Pochowana została w Augsburgu, obok córki.
Kiedy w 1998 roku, pisałem o niej w "Życiu na Gorąco" w rubryce "Ludzie, których nie można zapomnieć", była jeszcze w dobrej formie. Z wielką miłością mówiła wtedy o teatrze i o swojej ukochanej córce Justynie mieszkającej w Niemczech oraz wnuczce Korze, wówczas 16-letniej. Mniej chętnie wspominała swego męża, którego poznała w czasach gimnazjalnych, długoletniego dyrektora Polskiej Kroniki Filmowej. Od tamtego czasu minęło 11 lat. Wiele się zmieniło w życiu Krystyny Borowicz i w życiu jej najbliższych. Kilka lat temu zmarła córka Justyna. Wnuczka Kora wyszła za mąż i urodziła córkę...
O śmierci Krystyny dowiedziałem się od naszego kolegi Tadeusza Chudeckiego (pracowali razem w Teatrze Ateneum, a prywatnie przyjaźnili się). Zmarła na jego rękach...
W "Gazecie Wyborczej" znalazłem tylko dwa nekrologi. Od Teatru Ateneum i od wnuczki oraz prawnuczki, które przyjechały do Polski, aby zabrać prochy Krystyny Borowicz i pochować razem z jej córką Justyną w Augsburgu.
Reszta o Niej zapomniała. A przecież jeszcze tak niedawno była znana i ceniona... Przykro mi, że świat zrobił się tak nieczuły, a pamięć ludzka krótkotrwała. Zapomniano, że była wybitną aktorką, wspaniałą koleżanką i prawym, wartościowym człowiekiem. Kochała swój zawód, świat i ludzi.
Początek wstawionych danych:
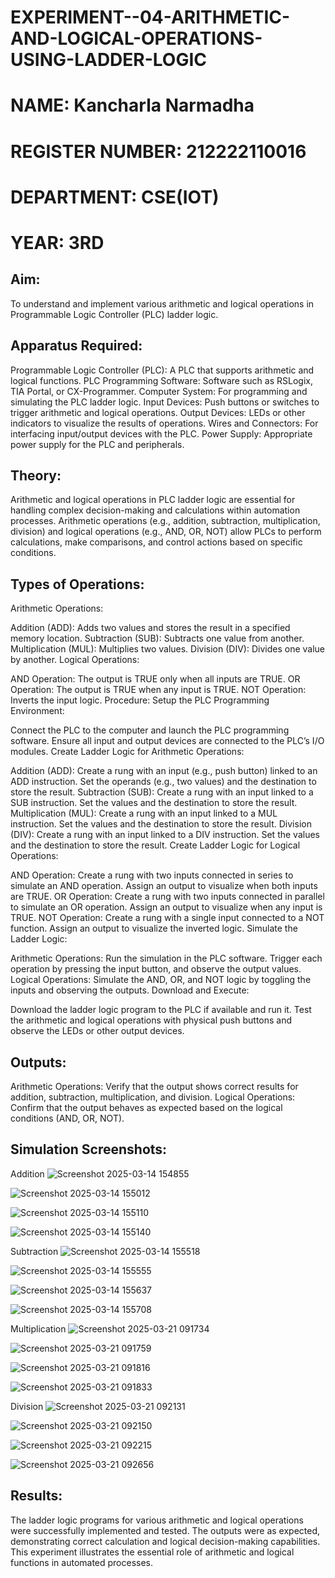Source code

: # EXPERIMENT--04-ARITHMETIC-AND-LOGICAL-OPERATIONS-USING-LADDER-LOGIC
#  NAME: Kancharla Narmadha
# REGISTER NUMBER: 212222110016
# DEPARTMENT: CSE(IOT)
# YEAR: 3RD
## Aim:
To understand and implement various arithmetic and logical operations in Programmable Logic Controller (PLC) ladder logic.

## Apparatus Required:
Programmable Logic Controller (PLC): A PLC that supports arithmetic and logical functions.
PLC Programming Software: Software such as RSLogix, TIA Portal, or CX-Programmer.
Computer System: For programming and simulating the PLC ladder logic.
Input Devices: Push buttons or switches to trigger arithmetic and logical operations.
Output Devices: LEDs or other indicators to visualize the results of operations.
Wires and Connectors: For interfacing input/output devices with the PLC.
Power Supply: Appropriate power supply for the PLC and peripherals.
## Theory:
Arithmetic and logical operations in PLC ladder logic are essential for handling complex decision-making and calculations within automation processes. Arithmetic operations (e.g., addition, subtraction, multiplication, division) and logical operations (e.g., AND, OR, NOT) allow PLCs to perform calculations, make comparisons, and control actions based on specific conditions.

## Types of Operations:
Arithmetic Operations:

Addition (ADD): Adds two values and stores the result in a specified memory location.
Subtraction (SUB): Subtracts one value from another.
Multiplication (MUL): Multiplies two values.
Division (DIV): Divides one value by another.
Logical Operations:

AND Operation: The output is TRUE only when all inputs are TRUE.
OR Operation: The output is TRUE when any input is TRUE.
NOT Operation: Inverts the input logic.
Procedure:
Setup the PLC Programming Environment:

Connect the PLC to the computer and launch the PLC programming software.
Ensure all input and output devices are connected to the PLC’s I/O modules.
Create Ladder Logic for Arithmetic Operations:

Addition (ADD):
Create a rung with an input (e.g., push button) linked to an ADD instruction.
Set the operands (e.g., two values) and the destination to store the result.
Subtraction (SUB):
Create a rung with an input linked to a SUB instruction.
Set the values and the destination to store the result.
Multiplication (MUL):
Create a rung with an input linked to a MUL instruction.
Set the values and the destination to store the result.
Division (DIV):
Create a rung with an input linked to a DIV instruction.
Set the values and the destination to store the result.
Create Ladder Logic for Logical Operations:

AND Operation:
Create a rung with two inputs connected in series to simulate an AND operation.
Assign an output to visualize when both inputs are TRUE.
OR Operation:
Create a rung with two inputs connected in parallel to simulate an OR operation.
Assign an output to visualize when any input is TRUE.
NOT Operation:
Create a rung with a single input connected to a NOT function.
Assign an output to visualize the inverted logic.
Simulate the Ladder Logic:

Arithmetic Operations:
Run the simulation in the PLC software. Trigger each operation by pressing the input button, and observe the output values.
Logical Operations:
Simulate the AND, OR, and NOT logic by toggling the inputs and observing the outputs.
Download and Execute:

Download the ladder logic program to the PLC if available and run it.
Test the arithmetic and logical operations with physical push buttons and observe the LEDs or other output devices.


## Outputs:
Arithmetic Operations: Verify that the output shows correct results for addition, subtraction, multiplication, and division.
Logical Operations: Confirm that the output behaves as expected based on the logical conditions (AND, OR, NOT).
##  Simulation Screenshots:

Addition
![Screenshot 2025-03-14 154855](https://github.com/user-attachments/assets/9ac7ddb9-64e0-471a-a2e9-b325989de8e7)

![Screenshot 2025-03-14 155012](https://github.com/user-attachments/assets/b3b04e1d-cd09-4c7e-9da1-454c25278e36)

![Screenshot 2025-03-14 155110](https://github.com/user-attachments/assets/1dc69590-1fb6-44b6-bae3-d5fe11efbeef)

![Screenshot 2025-03-14 155140](https://github.com/user-attachments/assets/8d35306e-1a44-4b84-93ec-2e3103922d60)

Subtraction
![Screenshot 2025-03-14 155518](https://github.com/user-attachments/assets/aced54cf-c212-4944-9857-0babeec83232)

![Screenshot 2025-03-14 155555](https://github.com/user-attachments/assets/9710e000-6fb4-4d53-95a2-301e673e6eac)

![Screenshot 2025-03-14 155637](https://github.com/user-attachments/assets/46289df8-2cec-4565-b99e-d8b0680b016d)

![Screenshot 2025-03-14 155708](https://github.com/user-attachments/assets/b662850b-fab0-4eb8-b4f5-ff548b702e25)

Multiplication
![Screenshot 2025-03-21 091734](https://github.com/user-attachments/assets/52dee910-8f1e-4e8f-985e-406c58cc81dd)

![Screenshot 2025-03-21 091759](https://github.com/user-attachments/assets/5a9482e2-16f4-445d-a0c2-c64854af42be)

![Screenshot 2025-03-21 091816](https://github.com/user-attachments/assets/1e9ecf7d-746c-4172-a0ce-b96b2fe855b9)

![Screenshot 2025-03-21 091833](https://github.com/user-attachments/assets/c6ac6f59-1209-4ec2-b48b-0013327d1bc3)

Division
![Screenshot 2025-03-21 092131](https://github.com/user-attachments/assets/3cf41380-9f9e-43b1-914a-2118e1241b99)

![Screenshot 2025-03-21 092150](https://github.com/user-attachments/assets/f31e13c0-2cc1-492e-8e9e-e1f3d7f63547)

![Screenshot 2025-03-21 092215](https://github.com/user-attachments/assets/5af368c3-27bb-41a3-ae03-3fd9e60abbb3)

![Screenshot 2025-03-21 092656](https://github.com/user-attachments/assets/cc2f5476-2c5d-4698-8a4b-2ba42df49181)

## Results:
The ladder logic programs for various arithmetic and logical operations were successfully implemented and tested. The outputs were as expected, demonstrating correct calculation and logical decision-making capabilities. This experiment illustrates the essential role of arithmetic and logical functions in automated processes.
Kiedy wchodziła na scenę wszystkim rozpromieniały się twarze...
Trudno jest pogodzić się ze śmiercią każdego człowieka. Z odejściem tych, których znaliśmy, przyjaźniliśmy się, podziwialiśmy, i którzy byli wspaniałymi ludźmi jeszcze trudniej. Fakt, że aktorka pochowana jest poza Polską sprawia, że pustka po niej jest jeszcze bardziej dojmująca.